Exploring mission design for imaging spectroscopy retrievals for land
and aquatic ecosystems
Abstract
The retrival algorithms used for optical remote sensing satellite data
to estimate Earth’s geophysical properties have specific requirements
for spatial resolution, temporal revisit, spectral range and resolution,
and instrument signal to noise ratio (SNR) performance to meet science
objectives. Studies to estimate surface properties from hyperspectral
data use a range of algorithms sensitive to various sources of
spectroscopic uncertainty, which are in turn influenced by mission
architecture choices. Retrieval algorithms vary across scientific fields
and may be more or less sensitive to mission architecture choices that
affect spectral, spatial, or temporal resolutions and spectrometer SNR.

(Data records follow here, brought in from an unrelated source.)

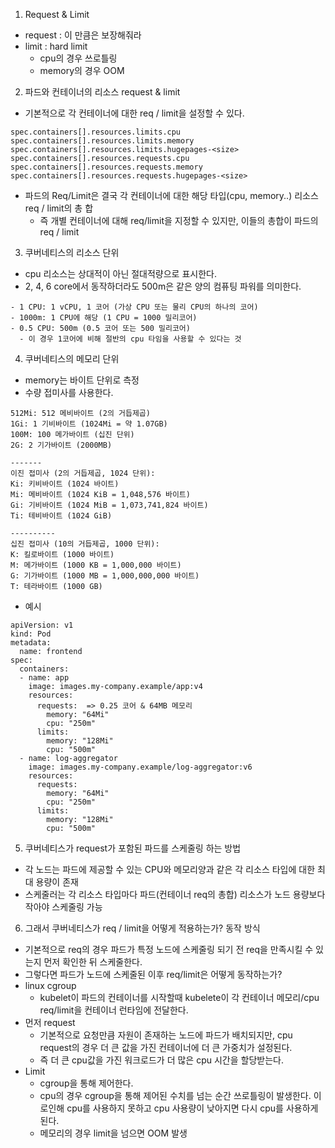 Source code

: 1. Request & Limit
- request : 이 만큼은 보장해줘라
- limit : hard limit
  - cpu의 경우 쓰로틀링
  - memory의 경우 OOM

2. 파드와 컨테이너의 리소스 request & limit
- 기본적으로 각 컨테이너에 대한 req / limit을 설정할 수 있다.
```
spec.containers[].resources.limits.cpu
spec.containers[].resources.limits.memory
spec.containers[].resources.limits.hugepages-<size>
spec.containers[].resources.requests.cpu
spec.containers[].resources.requests.memory
spec.containers[].resources.requests.hugepages-<size>
```
- 파드의 Req/Limit은 결국 각 컨테이너에 대한 해당 타입(cpu, memory..) 리소스 req / limit의 총 합
  - 즉 개별 컨테이너에 대해 req/limit을 지정할 수 있지만, 이들의 총합이 파드의 req / limit

3. 쿠버네티스의 리소스 단위
- cpu 리소스는 상대적이 아닌 절대적량으로 표시한다.
- 2, 4, 6 core에서 동작하더라도 500m은 같은 양의 컴퓨팅 파워를 의미한다.
```
- 1 CPU: 1 vCPU, 1 코어 (가상 CPU 또는 물리 CPU의 하나의 코어)
- 1000m: 1 CPU에 해당 (1 CPU = 1000 밀리코어)
- 0.5 CPU: 500m (0.5 코어 또는 500 밀리코어)
  - 이 경우 1코어에 비해 절반의 cpu 타임을 사용할 수 있다는 것
```

4. 쿠버네티스의 메모리 단위
- memory는 바이트 단위로 측정
- 수량 접미사를 사용한다.
```
512Mi: 512 메비바이트 (2의 거듭제곱)
1Gi: 1 기비바이트 (1024Mi = 약 1.07GB)
100M: 100 메가바이트 (십진 단위)
2G: 2 기가바이트 (2000MB)

-------
이진 접미사 (2의 거듭제곱, 1024 단위):
Ki: 키비바이트 (1024 바이트)
Mi: 메비바이트 (1024 KiB = 1,048,576 바이트)
Gi: 기비바이트 (1024 MiB = 1,073,741,824 바이트)
Ti: 테비바이트 (1024 GiB)

----------
십진 접미사 (10의 거듭제곱, 1000 단위):
K: 킬로바이트 (1000 바이트)
M: 메가바이트 (1000 KB = 1,000,000 바이트)
G: 기가바이트 (1000 MB = 1,000,000,000 바이트)
T: 테라바이트 (1000 GB)
```

- 예시
```
apiVersion: v1
kind: Pod
metadata:
  name: frontend
spec:
  containers:
  - name: app
    image: images.my-company.example/app:v4
    resources:
      requests:  => 0.25 코어 & 64MB 메모리
        memory: "64Mi"
        cpu: "250m"
      limits:
        memory: "128Mi"
        cpu: "500m"
  - name: log-aggregator
    image: images.my-company.example/log-aggregator:v6
    resources:
      requests:
        memory: "64Mi"
        cpu: "250m"
      limits:
        memory: "128Mi"
        cpu: "500m"
```

5. 쿠버네티스가 request가 포함된 파드를 스케줄링 하는 방법
- 각 노드는 파드에 제공할 수 있는 CPU와 메모리양과 같은 각 리소스 타입에 대한 최대 용량이 존재
- 스케줄러는 각 리소스 타입마다 파드(컨테이너 req의 총합) 리소스가 노드 용량보다 작아야 스케줄링 가능

6. 그래서 쿠버네티스가 req / limit을 어떻게 적용하는가? 동작 방식
- 기본적으로 req의 경우 파드가 특정 노드에 스케줄링 되기 전 req을 만족시킬 수 있는지 먼저 확인한 뒤 스케줄한다.
- 그렇다면 파드가 노드에 스케줄된 이후 req/limit은 어떻게 동작하는가?
- linux cgroup
  - kubelet이 파드의 컨테이너를 시작할때 kubelete이 각 컨테이너 메모리/cpu req/limit을 컨테이너 런타임에 전달한다.
- 먼저 request
  - 기본적으로 요청만큼 자원이 존재하는 노드에 파드가 배치되지만, cpu request의 경우 더 큰 값을 가진 컨테이너에 더 큰 가중치가 설정된다.
  - 즉 더 큰 cpu값을 가진 워크로드가 더 많은 cpu 시간을 할당받는다.
- Limit
  - cgroup을 통해 제어한다.
  - cpu의 경우 cgroup을 통해 제어된 수치를 넘는 순간 쓰로틀링이 발생한다. 이로인해 cpu를 사용하지 못하고 cpu 사용량이 낮아지면 다시 cpu를 사용하게된다.
  - 메모리의 경우 limit을 넘으면 OOM 발생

We used representative remote sensing algorithms across terrestrial and
aquatic study domains to inform aspects of mission design that are most
important for impacting accuracy in each scientific area. We simulated
the propagation of uncertainties in the retrieval process including the
effects of different instrument configuration choices. We found that
retrieval accuracy and information content degrade consistently at
>10 nm spectral resolution, >30 m spatial
resolution, and >8 day revisit. In these studies, the noise
reduction associated with lower spatial resolution improved accuracy vis
à vis high spatial resolution measurements. The interplay between
spatial resolution, temporal revisit and SNR can be quantitatively
assessed for imaging spectroscopy missions and used to identify key
components of algorithm performance and mission observing criteria.